Rick Marcus on Procedure and Courts in America

Published on: Author: Scott Dodson

My colleague Rick Marcus, a longtime leader in both domestic and comparative civil procedure, has published two articles. The first, “Treading Water? Current Procedural Issues in America,” 23 ZZPInt 183 (2018), reports on U.S. procedural developments of some interest to scholars in other countries, including class-action rule reform, personal jurisdiction, discovery, arbitration, and third-party litigation funding. The second, “A Common Law Perspective on the Supreme Court and Its Functions,” 81 Studia Iuridica 15 (2019), argues that the design and function of high courts “probably are not more important than more elusive questions about institutional status and evolution, something one could refer to as ‘legal culture.’”

Rather than detail each paper seriatim, let me offer some reflections on Professor Marcus’s diligent and largely successful pursuit of comparative procedure, particularly in bringing American knowledge to bear in a vibrant international conversation.

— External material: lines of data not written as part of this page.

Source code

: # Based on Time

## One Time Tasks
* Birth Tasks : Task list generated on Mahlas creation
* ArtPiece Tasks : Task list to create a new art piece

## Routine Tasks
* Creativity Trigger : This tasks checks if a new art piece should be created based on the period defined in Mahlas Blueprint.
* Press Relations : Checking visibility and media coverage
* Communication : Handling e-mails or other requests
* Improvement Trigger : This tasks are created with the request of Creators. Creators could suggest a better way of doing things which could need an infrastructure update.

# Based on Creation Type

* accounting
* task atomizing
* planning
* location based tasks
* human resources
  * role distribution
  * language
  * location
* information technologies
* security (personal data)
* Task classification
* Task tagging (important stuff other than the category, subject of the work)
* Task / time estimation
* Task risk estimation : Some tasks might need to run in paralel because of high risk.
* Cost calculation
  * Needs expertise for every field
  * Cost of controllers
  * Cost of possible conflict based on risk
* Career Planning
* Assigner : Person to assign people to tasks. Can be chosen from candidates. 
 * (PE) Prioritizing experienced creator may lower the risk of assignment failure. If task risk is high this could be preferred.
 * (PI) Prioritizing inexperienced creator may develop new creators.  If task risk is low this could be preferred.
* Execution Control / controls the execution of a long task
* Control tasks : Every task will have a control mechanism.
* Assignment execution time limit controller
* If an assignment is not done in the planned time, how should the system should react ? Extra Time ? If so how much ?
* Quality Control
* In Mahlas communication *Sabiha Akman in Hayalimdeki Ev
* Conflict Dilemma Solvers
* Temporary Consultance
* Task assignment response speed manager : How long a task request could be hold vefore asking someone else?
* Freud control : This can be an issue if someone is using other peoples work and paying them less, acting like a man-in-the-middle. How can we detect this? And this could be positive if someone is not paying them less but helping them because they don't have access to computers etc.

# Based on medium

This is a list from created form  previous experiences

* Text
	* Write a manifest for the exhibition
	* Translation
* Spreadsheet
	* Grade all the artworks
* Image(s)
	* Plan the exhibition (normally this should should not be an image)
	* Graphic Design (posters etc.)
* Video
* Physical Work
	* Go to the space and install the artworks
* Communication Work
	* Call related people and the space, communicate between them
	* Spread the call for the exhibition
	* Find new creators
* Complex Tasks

That conversation is dominated by European scholars and, increasingly, Asian and South American scholars. Historically, American proceduralists (with notable exceptions, including, from UC Hastings Law, the late Geoff Hazard) have scoffed at such collaborations and exchanges, an affect that has both contributed to American procedure’s isolationism and inhibited its influence overseas. But with transnational litigation inevitable, with international travel prevalent, and with American jurists on the U.S. Supreme Court and elsewhere taking an interest in foreign developments, Professor Marcus’s efforts seem both timely and important.

In these two papers, Professor Marcus offers a study of comparative procedural change. In “Treading Water,” for example, Professor Marcus notes that while American litigation’s broad support for aggregation and open discovery continue to be anomalous (though with some openness to experimentation elsewhere), the Supreme Court recently has aggressively used doctrines of personal jurisdiction and arbitration to constrain those facets of litigation. By contrast, this year, the Advisory Committee on Civil Rules proposed only one modest rule change—to depositions of corporations—that generated sizable resistance and commentary. (Congress, though it often makes waves about intervening in procedure, seems sidelined by gridlock and, in my view, some ineptitude.) The result is that the Supreme Court, rather than rulemakers or legislators, continues to be the driving force of procedural change and development, and has been markedly so at least since Bell Atlantic v. Twombly.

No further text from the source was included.